フランソワ・ヌーデルマン『ピアノを弾く哲学者』
フランソワ・ヌーデルマン『ピアノを弾く哲学者』橘明美訳、太田出版、2014年(原著2008年)
ジャン=ポール・サルトル、フリードリヒ・ニーチェ、ロラン・バルトがどのようにピアノを弾いていたのかをあとづけながら、ヌーデルマンはその非言語的で身体的な活動が言語にもとづく思索活動や社会的・政治的行為と取り結んだ関係を浮かび上がらせる。ピアノを弾く時間は同時代の動向から離れるものであり、けれどもまた歴史と地理の広がりのなかに自己を位置づけるものでもある。音楽の嗜好は非言語的な系譜学でさえあるかもしれない。ニーチェにとって、音楽の〈ドイツ的/イタリア的〉〈ロマン主義的/古典主義的〉は哲学的系譜でもあり、さらには治癒的効果をもたらすものですらあった。
*
夢見ることと音楽を演奏することの近しさは、これらが他の現実ないし活動に対して距離を生むものであることもさることながら、思いがけない変形・移動・置換をもたらすものであることに存しているか。

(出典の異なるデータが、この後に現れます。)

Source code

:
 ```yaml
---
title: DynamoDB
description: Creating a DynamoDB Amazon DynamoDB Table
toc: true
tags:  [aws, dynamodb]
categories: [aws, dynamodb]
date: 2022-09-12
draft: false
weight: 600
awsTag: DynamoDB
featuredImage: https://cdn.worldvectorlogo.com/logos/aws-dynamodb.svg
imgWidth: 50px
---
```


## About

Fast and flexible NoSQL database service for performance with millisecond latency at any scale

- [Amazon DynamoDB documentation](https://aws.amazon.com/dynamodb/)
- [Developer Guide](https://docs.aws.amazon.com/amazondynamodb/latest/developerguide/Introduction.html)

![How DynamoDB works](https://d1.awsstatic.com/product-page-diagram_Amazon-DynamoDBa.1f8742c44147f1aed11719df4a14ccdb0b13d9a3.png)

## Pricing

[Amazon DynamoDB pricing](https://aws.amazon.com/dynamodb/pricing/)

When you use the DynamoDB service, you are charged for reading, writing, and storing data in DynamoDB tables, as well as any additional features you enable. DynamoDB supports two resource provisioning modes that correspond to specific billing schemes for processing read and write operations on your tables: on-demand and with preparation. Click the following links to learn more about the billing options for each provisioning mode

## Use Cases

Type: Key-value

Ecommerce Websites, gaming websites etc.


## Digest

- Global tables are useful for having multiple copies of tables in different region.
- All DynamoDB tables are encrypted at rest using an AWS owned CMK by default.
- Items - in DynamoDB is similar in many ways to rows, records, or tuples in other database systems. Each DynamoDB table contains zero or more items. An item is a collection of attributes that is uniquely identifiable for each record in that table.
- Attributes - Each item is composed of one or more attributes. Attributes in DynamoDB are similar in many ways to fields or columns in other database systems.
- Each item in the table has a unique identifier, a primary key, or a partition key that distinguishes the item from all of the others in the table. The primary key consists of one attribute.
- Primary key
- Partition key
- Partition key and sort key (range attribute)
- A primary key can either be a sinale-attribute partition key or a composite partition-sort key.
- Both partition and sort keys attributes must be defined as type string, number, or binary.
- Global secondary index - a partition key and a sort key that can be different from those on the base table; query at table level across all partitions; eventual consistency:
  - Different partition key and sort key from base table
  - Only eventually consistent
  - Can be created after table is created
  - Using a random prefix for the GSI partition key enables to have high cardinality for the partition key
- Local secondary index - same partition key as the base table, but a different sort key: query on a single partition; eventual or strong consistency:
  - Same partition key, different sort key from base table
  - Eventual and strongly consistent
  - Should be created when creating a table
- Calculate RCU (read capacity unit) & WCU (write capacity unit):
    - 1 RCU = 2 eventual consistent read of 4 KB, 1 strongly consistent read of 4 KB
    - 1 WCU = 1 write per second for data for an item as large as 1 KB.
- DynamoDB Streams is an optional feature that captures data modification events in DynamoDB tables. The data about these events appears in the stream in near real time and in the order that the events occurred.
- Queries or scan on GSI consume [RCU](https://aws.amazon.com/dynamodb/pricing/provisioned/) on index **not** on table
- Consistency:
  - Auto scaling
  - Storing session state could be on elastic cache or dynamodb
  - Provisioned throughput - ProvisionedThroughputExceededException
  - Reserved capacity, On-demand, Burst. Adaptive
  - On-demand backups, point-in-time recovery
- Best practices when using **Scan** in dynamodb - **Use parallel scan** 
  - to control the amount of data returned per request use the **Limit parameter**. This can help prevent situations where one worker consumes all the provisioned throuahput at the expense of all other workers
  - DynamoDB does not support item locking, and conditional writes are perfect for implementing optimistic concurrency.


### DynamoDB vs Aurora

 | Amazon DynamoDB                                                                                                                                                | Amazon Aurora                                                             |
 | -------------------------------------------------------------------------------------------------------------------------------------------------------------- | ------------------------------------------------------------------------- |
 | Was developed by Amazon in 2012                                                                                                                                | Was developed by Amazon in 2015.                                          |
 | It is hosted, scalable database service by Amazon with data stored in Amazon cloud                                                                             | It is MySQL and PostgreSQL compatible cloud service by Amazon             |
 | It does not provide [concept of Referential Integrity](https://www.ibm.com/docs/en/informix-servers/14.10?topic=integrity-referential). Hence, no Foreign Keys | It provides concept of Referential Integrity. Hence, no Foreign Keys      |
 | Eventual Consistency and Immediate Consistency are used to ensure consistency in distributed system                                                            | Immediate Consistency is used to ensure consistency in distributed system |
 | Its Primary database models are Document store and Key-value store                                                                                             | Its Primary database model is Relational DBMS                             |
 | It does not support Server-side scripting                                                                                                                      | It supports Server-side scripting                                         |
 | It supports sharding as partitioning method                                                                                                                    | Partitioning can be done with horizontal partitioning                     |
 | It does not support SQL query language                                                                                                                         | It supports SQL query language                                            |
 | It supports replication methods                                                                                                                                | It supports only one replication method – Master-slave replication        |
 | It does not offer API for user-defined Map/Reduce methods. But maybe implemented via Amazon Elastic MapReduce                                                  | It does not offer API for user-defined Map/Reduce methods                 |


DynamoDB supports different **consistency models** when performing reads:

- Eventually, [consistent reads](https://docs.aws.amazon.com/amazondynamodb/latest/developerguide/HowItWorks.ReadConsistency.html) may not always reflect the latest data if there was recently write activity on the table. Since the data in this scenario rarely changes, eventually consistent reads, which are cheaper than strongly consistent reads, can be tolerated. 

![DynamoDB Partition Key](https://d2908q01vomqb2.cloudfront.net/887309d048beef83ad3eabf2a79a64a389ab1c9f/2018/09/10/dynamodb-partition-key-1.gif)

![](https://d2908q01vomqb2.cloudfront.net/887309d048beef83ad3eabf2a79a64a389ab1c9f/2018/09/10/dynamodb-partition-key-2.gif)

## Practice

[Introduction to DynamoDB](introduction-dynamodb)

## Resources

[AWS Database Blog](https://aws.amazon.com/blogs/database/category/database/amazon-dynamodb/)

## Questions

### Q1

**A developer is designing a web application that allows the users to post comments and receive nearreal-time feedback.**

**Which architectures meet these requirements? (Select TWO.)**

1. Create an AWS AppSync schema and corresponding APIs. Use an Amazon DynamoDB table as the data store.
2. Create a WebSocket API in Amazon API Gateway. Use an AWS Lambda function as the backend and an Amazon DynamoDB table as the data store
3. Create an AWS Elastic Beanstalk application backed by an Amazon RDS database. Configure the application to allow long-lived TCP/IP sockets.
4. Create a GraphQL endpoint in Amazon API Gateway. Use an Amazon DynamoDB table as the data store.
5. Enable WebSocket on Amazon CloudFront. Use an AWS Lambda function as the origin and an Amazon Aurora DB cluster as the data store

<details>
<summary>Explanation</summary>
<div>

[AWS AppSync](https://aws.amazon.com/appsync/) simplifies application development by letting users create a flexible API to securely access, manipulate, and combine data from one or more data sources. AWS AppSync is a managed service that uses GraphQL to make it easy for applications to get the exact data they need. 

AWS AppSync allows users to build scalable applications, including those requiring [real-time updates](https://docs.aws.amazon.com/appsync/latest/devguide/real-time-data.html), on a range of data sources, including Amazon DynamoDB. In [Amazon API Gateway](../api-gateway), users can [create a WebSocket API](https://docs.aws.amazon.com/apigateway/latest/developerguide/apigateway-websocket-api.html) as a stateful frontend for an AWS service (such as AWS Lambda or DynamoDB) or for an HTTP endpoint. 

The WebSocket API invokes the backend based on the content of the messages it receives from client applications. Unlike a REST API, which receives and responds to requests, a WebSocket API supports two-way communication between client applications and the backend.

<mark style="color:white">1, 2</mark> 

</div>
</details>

サルトルにとってピアノの演奏が有したアナクロニズム、パロディ、レジスタンスは、ここに由来するものか。音楽が系譜学たりうるのだとしても、それは非言語的であるがゆえにいともたやすく変形し、だが身体的であるがゆえにかくも意志に左右されない。構造主義のパラダイムが音楽であるのは、この操作性のためか。